* **WORK ORDER**
From the entries that follow, reproduce exactly and only the lines from the line with "### 1. 会议复盘" to the line with "为什么把故障影响放到最前面？", endpoints included.

· · · · ·

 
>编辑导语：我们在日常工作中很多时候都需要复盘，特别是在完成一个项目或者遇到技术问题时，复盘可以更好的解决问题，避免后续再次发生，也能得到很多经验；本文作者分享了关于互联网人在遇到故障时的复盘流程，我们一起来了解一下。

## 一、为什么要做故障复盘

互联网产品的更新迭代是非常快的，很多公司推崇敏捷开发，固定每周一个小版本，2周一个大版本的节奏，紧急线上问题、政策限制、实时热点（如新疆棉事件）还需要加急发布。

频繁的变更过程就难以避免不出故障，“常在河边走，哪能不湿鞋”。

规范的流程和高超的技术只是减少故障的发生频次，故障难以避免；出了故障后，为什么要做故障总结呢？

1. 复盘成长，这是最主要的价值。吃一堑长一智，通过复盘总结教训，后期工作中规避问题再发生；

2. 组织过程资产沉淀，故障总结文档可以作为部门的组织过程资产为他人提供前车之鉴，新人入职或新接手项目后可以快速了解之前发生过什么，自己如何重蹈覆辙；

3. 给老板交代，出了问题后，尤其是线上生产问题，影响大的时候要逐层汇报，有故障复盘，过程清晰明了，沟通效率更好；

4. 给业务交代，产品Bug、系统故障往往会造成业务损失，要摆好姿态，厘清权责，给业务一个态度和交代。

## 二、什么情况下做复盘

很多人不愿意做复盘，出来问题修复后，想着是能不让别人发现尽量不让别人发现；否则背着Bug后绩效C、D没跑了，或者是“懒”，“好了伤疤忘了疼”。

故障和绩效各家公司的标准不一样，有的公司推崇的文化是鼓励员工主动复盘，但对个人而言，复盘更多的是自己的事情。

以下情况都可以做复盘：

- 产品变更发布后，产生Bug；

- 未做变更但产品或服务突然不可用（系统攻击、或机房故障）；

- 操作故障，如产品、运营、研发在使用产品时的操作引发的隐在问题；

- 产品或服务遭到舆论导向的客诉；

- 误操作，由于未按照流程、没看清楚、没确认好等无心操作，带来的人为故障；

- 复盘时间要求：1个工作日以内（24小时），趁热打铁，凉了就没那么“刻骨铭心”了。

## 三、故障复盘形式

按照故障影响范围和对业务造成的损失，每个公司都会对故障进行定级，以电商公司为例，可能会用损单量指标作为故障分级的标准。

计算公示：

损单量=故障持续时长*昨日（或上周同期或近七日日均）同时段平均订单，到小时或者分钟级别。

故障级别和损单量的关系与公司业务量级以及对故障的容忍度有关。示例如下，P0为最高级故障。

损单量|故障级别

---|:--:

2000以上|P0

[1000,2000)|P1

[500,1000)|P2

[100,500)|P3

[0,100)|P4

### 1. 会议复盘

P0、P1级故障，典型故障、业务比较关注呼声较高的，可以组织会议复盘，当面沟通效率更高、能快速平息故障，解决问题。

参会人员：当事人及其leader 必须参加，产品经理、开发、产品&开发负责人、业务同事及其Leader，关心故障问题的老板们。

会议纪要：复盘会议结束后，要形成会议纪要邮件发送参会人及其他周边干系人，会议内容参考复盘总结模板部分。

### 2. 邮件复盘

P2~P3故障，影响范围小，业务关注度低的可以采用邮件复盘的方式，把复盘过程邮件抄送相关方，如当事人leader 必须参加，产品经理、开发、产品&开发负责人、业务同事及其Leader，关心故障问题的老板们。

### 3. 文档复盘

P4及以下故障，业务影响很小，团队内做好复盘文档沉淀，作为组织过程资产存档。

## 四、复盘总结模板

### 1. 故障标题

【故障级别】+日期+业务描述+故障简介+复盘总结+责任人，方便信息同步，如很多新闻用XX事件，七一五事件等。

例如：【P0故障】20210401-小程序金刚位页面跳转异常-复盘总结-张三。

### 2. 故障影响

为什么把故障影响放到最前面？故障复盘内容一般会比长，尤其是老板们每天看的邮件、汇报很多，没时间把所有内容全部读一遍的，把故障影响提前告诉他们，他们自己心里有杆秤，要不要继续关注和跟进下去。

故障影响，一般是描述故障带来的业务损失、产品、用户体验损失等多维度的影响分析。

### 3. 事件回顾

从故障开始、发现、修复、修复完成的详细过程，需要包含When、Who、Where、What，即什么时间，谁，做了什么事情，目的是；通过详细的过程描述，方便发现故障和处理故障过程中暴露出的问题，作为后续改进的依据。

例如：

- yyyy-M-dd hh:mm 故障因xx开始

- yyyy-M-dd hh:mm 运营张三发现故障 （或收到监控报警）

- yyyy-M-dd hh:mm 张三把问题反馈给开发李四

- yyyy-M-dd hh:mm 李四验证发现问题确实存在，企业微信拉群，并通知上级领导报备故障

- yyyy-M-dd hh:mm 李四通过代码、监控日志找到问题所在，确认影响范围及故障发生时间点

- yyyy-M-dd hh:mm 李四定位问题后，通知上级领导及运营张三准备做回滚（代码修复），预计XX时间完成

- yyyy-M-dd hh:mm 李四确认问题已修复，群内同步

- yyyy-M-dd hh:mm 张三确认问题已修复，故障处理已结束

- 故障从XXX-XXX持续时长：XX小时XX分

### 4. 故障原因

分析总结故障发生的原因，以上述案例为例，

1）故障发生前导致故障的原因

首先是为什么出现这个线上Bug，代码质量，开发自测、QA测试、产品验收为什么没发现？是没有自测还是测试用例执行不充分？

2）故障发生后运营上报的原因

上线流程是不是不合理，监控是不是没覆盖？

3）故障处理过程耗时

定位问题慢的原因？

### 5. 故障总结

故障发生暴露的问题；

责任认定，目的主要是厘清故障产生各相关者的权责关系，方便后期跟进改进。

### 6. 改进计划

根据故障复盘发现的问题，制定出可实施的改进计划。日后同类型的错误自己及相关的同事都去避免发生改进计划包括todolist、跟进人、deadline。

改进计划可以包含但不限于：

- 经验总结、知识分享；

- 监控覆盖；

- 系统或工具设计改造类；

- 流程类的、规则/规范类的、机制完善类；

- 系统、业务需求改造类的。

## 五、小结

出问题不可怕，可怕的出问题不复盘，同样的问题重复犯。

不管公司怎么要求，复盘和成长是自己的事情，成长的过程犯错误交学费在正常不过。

· · · · ·

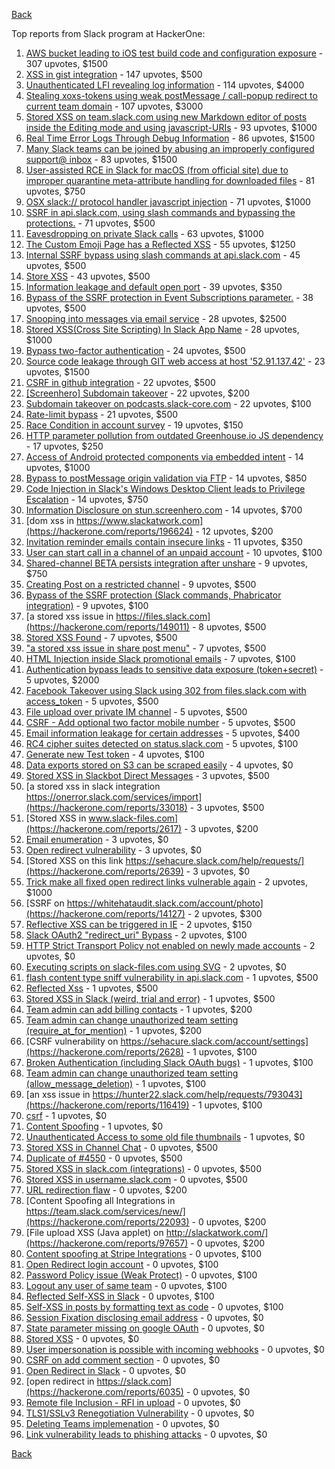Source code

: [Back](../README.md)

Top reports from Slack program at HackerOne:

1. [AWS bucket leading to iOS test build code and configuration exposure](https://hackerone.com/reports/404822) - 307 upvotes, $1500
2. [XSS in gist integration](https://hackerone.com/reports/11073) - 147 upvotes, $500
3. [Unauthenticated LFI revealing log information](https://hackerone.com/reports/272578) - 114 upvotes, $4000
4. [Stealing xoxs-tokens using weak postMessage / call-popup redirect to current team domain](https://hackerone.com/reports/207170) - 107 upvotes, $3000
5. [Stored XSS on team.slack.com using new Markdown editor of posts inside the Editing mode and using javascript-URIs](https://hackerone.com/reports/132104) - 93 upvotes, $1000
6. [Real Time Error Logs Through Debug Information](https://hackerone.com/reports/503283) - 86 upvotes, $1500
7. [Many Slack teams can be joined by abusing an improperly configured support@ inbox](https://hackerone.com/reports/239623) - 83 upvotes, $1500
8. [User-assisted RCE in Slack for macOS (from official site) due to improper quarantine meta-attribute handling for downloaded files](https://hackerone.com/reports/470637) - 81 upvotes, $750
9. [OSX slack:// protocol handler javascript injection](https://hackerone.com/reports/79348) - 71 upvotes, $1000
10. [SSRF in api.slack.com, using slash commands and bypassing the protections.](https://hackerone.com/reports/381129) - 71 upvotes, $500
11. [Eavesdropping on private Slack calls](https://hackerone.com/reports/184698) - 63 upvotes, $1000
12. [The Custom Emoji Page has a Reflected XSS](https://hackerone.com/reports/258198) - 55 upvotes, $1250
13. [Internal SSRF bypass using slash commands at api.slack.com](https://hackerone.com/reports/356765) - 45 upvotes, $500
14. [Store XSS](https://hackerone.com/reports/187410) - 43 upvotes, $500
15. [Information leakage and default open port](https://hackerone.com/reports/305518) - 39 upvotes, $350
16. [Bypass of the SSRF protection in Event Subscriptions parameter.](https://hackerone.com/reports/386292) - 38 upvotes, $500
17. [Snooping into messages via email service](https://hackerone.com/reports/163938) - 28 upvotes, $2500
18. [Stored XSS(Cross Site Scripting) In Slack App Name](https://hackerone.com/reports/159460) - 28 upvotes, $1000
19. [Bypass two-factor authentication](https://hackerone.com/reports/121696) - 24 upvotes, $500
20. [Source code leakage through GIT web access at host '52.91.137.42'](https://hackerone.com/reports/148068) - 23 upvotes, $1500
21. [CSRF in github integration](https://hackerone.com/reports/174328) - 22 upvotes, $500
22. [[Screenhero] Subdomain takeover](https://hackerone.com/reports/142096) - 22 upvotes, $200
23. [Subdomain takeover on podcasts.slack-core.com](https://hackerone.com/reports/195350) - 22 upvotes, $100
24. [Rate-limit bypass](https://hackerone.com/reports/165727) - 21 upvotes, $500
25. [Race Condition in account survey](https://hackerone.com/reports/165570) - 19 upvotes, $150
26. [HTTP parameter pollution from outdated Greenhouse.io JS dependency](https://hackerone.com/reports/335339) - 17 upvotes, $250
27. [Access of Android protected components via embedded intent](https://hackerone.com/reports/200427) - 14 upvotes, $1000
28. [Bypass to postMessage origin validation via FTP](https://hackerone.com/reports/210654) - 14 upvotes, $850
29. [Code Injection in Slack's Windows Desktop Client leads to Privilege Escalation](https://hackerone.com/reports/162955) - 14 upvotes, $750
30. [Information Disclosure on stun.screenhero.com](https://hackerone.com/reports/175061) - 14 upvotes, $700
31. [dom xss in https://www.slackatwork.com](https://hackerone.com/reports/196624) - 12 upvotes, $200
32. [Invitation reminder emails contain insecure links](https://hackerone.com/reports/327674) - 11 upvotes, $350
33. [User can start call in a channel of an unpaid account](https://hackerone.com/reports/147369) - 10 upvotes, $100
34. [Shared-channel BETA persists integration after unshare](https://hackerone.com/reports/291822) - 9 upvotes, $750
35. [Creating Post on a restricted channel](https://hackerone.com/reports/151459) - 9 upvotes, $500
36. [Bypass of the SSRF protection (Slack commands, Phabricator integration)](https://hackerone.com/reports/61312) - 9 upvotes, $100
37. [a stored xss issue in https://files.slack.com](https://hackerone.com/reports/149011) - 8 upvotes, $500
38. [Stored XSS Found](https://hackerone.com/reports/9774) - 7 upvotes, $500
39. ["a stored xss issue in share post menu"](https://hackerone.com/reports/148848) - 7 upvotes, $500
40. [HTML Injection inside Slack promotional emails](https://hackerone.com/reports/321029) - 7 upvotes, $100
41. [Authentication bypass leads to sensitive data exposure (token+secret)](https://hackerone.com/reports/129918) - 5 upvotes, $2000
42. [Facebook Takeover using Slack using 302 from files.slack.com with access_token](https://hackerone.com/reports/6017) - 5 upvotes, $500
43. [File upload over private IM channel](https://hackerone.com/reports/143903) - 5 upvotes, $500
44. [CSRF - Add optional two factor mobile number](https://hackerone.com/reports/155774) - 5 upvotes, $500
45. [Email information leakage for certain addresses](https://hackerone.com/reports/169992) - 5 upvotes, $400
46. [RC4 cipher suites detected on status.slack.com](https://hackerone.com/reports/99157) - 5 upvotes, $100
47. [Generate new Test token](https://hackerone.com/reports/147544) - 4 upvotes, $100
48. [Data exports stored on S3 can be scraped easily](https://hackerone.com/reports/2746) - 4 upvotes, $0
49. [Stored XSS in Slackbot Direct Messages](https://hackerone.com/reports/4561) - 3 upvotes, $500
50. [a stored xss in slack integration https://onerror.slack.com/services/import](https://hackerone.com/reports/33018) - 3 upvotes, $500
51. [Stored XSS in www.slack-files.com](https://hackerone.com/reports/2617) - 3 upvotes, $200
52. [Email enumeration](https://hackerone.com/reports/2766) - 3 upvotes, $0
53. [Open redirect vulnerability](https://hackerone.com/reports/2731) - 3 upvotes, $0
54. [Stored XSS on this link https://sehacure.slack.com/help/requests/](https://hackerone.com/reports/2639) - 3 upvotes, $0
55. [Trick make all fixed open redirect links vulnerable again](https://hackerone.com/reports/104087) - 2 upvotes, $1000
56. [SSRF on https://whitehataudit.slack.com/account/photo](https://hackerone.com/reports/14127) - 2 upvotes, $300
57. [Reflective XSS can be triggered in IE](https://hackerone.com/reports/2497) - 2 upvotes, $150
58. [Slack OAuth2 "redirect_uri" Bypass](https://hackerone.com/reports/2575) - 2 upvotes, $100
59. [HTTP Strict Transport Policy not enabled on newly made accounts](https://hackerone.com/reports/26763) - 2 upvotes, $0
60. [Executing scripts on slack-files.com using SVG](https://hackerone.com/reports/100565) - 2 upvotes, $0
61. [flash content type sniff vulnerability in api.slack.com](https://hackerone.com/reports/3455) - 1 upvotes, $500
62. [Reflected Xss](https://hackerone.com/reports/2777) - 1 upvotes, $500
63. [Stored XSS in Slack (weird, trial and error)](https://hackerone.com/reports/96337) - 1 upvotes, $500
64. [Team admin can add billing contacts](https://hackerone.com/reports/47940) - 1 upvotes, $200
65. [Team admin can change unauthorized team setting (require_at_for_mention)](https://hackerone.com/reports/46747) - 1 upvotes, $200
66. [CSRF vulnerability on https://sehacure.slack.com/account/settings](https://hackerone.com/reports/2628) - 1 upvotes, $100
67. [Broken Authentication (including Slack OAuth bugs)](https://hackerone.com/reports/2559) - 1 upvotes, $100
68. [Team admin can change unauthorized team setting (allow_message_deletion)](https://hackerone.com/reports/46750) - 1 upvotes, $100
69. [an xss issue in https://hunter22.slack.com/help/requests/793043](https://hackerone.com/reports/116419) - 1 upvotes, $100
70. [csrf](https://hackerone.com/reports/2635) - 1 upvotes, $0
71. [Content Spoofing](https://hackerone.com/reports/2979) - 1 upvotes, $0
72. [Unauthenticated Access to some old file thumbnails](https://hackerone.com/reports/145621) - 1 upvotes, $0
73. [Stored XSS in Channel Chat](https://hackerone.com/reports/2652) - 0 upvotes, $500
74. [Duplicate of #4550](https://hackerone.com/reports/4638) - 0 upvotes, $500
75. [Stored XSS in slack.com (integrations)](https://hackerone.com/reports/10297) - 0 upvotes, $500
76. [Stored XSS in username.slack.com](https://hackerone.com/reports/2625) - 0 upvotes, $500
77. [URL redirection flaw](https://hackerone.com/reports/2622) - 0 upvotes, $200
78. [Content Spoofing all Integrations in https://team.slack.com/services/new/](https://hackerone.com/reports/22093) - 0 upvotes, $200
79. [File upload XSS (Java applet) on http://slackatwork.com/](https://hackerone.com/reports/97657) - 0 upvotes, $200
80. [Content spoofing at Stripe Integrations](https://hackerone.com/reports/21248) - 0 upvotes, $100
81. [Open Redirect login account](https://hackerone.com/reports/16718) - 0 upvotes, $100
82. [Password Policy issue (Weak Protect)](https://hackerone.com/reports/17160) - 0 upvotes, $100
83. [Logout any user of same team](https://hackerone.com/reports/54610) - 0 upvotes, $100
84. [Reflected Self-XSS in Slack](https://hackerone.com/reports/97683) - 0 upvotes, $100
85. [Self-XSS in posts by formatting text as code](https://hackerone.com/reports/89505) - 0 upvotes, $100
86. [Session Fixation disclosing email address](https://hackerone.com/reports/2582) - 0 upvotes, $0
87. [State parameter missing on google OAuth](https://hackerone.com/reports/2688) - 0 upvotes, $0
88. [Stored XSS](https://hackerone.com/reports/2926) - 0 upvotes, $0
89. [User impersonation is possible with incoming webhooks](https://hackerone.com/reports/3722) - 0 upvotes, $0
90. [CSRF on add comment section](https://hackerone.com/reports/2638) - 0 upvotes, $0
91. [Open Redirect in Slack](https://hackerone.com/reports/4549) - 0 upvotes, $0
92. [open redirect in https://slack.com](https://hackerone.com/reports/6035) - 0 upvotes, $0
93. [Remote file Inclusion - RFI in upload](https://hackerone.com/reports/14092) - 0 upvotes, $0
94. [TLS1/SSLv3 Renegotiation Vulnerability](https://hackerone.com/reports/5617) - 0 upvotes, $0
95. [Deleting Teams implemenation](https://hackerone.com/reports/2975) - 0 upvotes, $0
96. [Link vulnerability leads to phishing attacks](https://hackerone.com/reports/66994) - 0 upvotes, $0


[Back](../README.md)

· · · · ·

* **TASK RESULT**
### 1. 会议复盘

P0、P1级故障，典型故障、业务比较关注呼声较高的，可以组织会议复盘，当面沟通效率更高、能快速平息故障，解决问题。

参会人员：当事人及其leader 必须参加，产品经理、开发、产品&开发负责人、业务同事及其Leader，关心故障问题的老板们。

会议纪要：复盘会议结束后，要形成会议纪要邮件发送参会人及其他周边干系人，会议内容参考复盘总结模板部分。

### 2. 邮件复盘

P2~P3故障，影响范围小，业务关注度低的可以采用邮件复盘的方式，把复盘过程邮件抄送相关方，如当事人leader 必须参加，产品经理、开发、产品&开发负责人、业务同事及其Leader，关心故障问题的老板们。

### 3. 文档复盘

P4及以下故障，业务影响很小，团队内做好复盘文档沉淀，作为组织过程资产存档。

## 四、复盘总结模板

### 1. 故障标题

【故障级别】+日期+业务描述+故障简介+复盘总结+责任人，方便信息同步，如很多新闻用XX事件，七一五事件等。

例如：【P0故障】20210401-小程序金刚位页面跳转异常-复盘总结-张三。

### 2. 故障影响

为什么把故障影响放到最前面？故障复盘内容一般会比长，尤其是老板们每天看的邮件、汇报很多，没时间把所有内容全部读一遍的，把故障影响提前告诉他们，他们自己心里有杆秤，要不要继续关注和跟进下去。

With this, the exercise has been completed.